Tried not to remember what it had been like, driving there, feeling shocked, dazed. Then seeing him in the bed. He’d looked so sick. Like he was a man barely clinging to life.
Because that was what he had been. And only a few hours later, he’d lost his grip on it.
And her perfect world had crashed down around her. Three years spent rebuilding, trying to pick up the pieces, and Alik Vasin had come along and broken it all again.
“You can’t just get married for those kinds of reasons,” she said. Her lips felt cold, her entire face prickly.
“Why not? Can you think of a better reason?”
“Love,” she said. It was the craziest thing she’d ever heard. And the worst thing was, she didn’t know if she could say no.

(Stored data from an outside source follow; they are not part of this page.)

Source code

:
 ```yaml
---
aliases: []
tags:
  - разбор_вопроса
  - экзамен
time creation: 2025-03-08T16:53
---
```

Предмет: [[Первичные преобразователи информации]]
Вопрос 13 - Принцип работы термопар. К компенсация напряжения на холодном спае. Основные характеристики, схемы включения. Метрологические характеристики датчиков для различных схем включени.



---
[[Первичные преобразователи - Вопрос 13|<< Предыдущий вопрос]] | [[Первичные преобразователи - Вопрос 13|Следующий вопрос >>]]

She looked at Leena and her heart lodged in her throat. If she said no, would this be the last she saw of her? Would she never see her grow? Hear her speak in sentences? Watch her go from a baby, to a child, to a teenager and finally, a young woman? All of her dreams, ash at her feet. Again.

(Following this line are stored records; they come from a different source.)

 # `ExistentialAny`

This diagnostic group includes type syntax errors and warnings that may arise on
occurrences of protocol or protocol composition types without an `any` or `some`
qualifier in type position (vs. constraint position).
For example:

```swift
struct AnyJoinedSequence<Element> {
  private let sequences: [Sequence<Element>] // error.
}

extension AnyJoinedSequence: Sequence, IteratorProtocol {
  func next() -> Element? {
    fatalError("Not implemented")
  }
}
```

Unless she said yes. She was the one who had demanded more. And now that she was getting the offer, could she really say no?

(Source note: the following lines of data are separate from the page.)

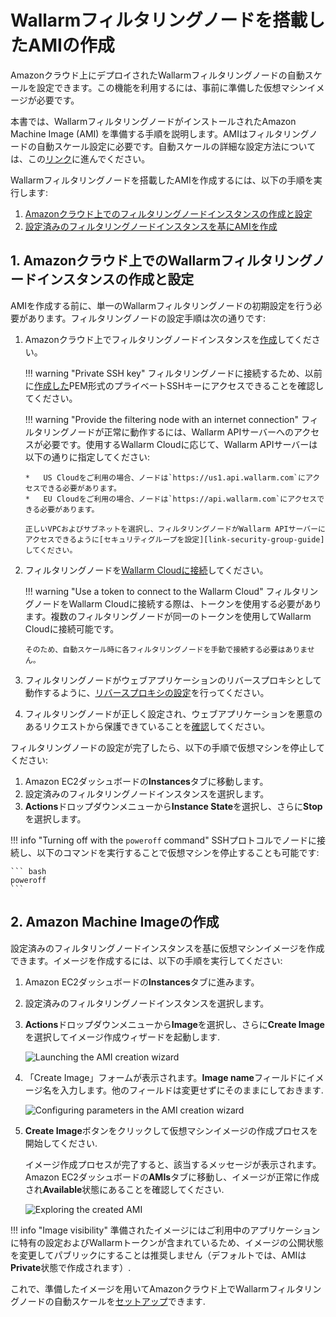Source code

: [link-docs-aws-autoscaling]:        autoscaling-group-guide.md
[link-docs-aws-node-setup]:         ../../../installation/cloud-platforms/aws/ami.md
[link-ssh-keys-guide]:              ../../../installation/cloud-platforms/aws/ami.md#1-create-a-pair-of-ssh-keys-in-aws
[link-security-group-guide]:        ../../../installation/cloud-platforms/aws/ami.md#2-create-a-security-group
[link-cloud-connect-guide]:         ../../../installation/cloud-platforms/aws/ami.md#6-connect-the-instance-to-the-wallarm-cloud
[link-docs-reverse-proxy-setup]:    ../../../installation/cloud-platforms/aws/ami.md#7-configure-sending-traffic-to-the-wallarm-instance
[link-docs-check-operation]:        ../../installation-check-operation-en.md

[img-launch-ami-wizard]:        ../../../images/installation-ami/auto-scaling/common/create-image/launch-ami-wizard.png 
[img-config-ami-wizard]:        ../../../images/installation-ami/auto-scaling/common/create-image/config-ami-wizard.png  
[img-explore-created-ami]:      ../../../images/installation-ami/auto-scaling/common/create-image/explore-ami.png

[anchor-node]:  #1-creating-and-configuring-the-wallarm-filtering-node-instance-in-the-amazon-cloud
[anchor-ami]:   #2-creating-an-amazon-machine-image

# Wallarmフィルタリングノードを搭載したAMIの作成

Amazonクラウド上にデプロイされたWallarmフィルタリングノードの自動スケールを設定できます。この機能を利用するには、事前に準備した仮想マシンイメージが必要です。

本書では、WallarmフィルタリングノードがインストールされたAmazon Machine Image (AMI) を準備する手順を説明します。AMIはフィルタリングノードの自動スケール設定に必要です。自動スケールの詳細な設定方法については、この[リンク][link-docs-aws-autoscaling]に進んでください。

Wallarmフィルタリングノードを搭載したAMIを作成するには、以下の手順を実行します:

1.  [Amazonクラウド上でのフィルタリングノードインスタンスの作成と設定][anchor-node]
2.  [設定済みのフィルタリングノードインスタンスを基にAMIを作成][anchor-ami]

##  1.  Amazonクラウド上でのWallarmフィルタリングノードインスタンスの作成と設定

AMIを作成する前に、単一のWallarmフィルタリングノードの初期設定を行う必要があります。フィルタリングノードの設定手順は次の通りです:

1.  Amazonクラウド上でフィルタリングノードインスタンスを[作成][link-docs-aws-node-setup]してください。
    
    !!! warning "Private SSH key"
        フィルタリングノードに接続するため、以前に[作成した][link-ssh-keys-guide]PEM形式のプライベートSSHキーにアクセスできることを確認してください。

    !!! warning "Provide the filtering node with an internet connection"
        フィルタリングノードが正常に動作するには、Wallarm APIサーバーへのアクセスが必要です。使用するWallarm Cloudに応じて、Wallarm APIサーバーは以下の通りに指定してください:
        
        *   US Cloudをご利用の場合、ノードは`https://us1.api.wallarm.com`にアクセスできる必要があります。
        *   EU Cloudをご利用の場合、ノードは`https://api.wallarm.com`にアクセスできる必要があります。
        
        正しいVPCおよびサブネットを選択し、フィルタリングノードがWallarm APIサーバーにアクセスできるように[セキュリティグループを設定][link-security-group-guide]してください。

2.  フィルタリングノードを[Wallarm Cloudに接続][link-cloud-connect-guide]してください。

    !!! warning "Use a token to connect to the Wallarm Cloud"
        フィルタリングノードをWallarm Cloudに接続する際は、トークンを使用する必要があります。複数のフィルタリングノードが同一のトークンを使用してWallarm Cloudに接続可能です。
        
        そのため、自動スケール時に各フィルタリングノードを手動で接続する必要はありません。

3.  フィルタリングノードがウェブアプリケーションのリバースプロキシとして動作するように、[リバースプロキシの設定][link-docs-reverse-proxy-setup]を行ってください。

4.  フィルタリングノードが正しく設定され、ウェブアプリケーションを悪意のあるリクエストから保護できていることを[確認][link-docs-check-operation]してください。

フィルタリングノードの設定が完了したら、以下の手順で仮想マシンを停止してください:

1.  Amazon EC2ダッシュボードの**Instances**タブに移動します。
2.  設定済みのフィルタリングノードインスタンスを選択します。
3.  **Actions**ドロップダウンメニューから**Instance State**を選択し、さらに**Stop**を選択します。

!!! info "Turning off with the `poweroff` command"
    SSHプロトコルでノードに接続し、以下のコマンドを実行することで仮想マシンを停止することも可能です:
    
    ``` bash
    poweroff
    ```

##  2.  Amazon Machine Imageの作成

設定済みのフィルタリングノードインスタンスを基に仮想マシンイメージを作成できます。イメージを作成するには、以下の手順を実行してください:

1.  Amazon EC2ダッシュボードの**Instances**タブに進みます。
2.  設定済みのフィルタリングノードインスタンスを選択します。
3.  **Actions**ドロップダウンメニューから**Image**を選択し、さらに**Create Image**を選択してイメージ作成ウィザードを起動します.

    ![Launching the AMI creation wizard][img-launch-ami-wizard]
    
4.  「Create Image」フォームが表示されます。**Image name**フィールドにイメージ名を入力します。他のフィールドは変更せずにそのままにしておきます.

    ![Configuring parameters in the AMI creation wizard][img-config-ami-wizard]
    
5.  **Create Image**ボタンをクリックして仮想マシンイメージの作成プロセスを開始してください.
    
    イメージ作成プロセスが完了すると、該当するメッセージが表示されます。Amazon EC2ダッシュボードの**AMIs**タブに移動し、イメージが正常に作成され**Available**状態にあることを確認してください.
    
    ![Exploring the created AMI][img-explore-created-ami]

!!! info "Image visibility"
    準備されたイメージにはご利用中のアプリケーションに特有の設定およびWallarmトークンが含まれているため、イメージの公開状態を変更してパブリックにすることは推奨しません（デフォルトでは、AMIは**Private**状態で作成されます）.

これで、準備したイメージを用いてAmazonクラウド上でWallarmフィルタリングノードの自動スケールを[セットアップ][link-docs-aws-autoscaling]できます.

He frowned, one shoulder lifting. A casual dismissal. “Marriage has never meant very much to me. Marriage is a legal covenant, and it protects a lot of legal rights. That to me makes legal issues the most logical reason to marry.”
“I don’t even know you.”
“I’m not asking you to know me, I’m asking you to marry me. Then my daughter will have a mother and a father. She will be cared for in every way that counts.”
Jada blinked, trying to catch up with Alik’s logic. Trying to understand it. He sounded so certain, and he moved so quickly, she could scarcely process one thing he’d said before he’d moved on to something else completely.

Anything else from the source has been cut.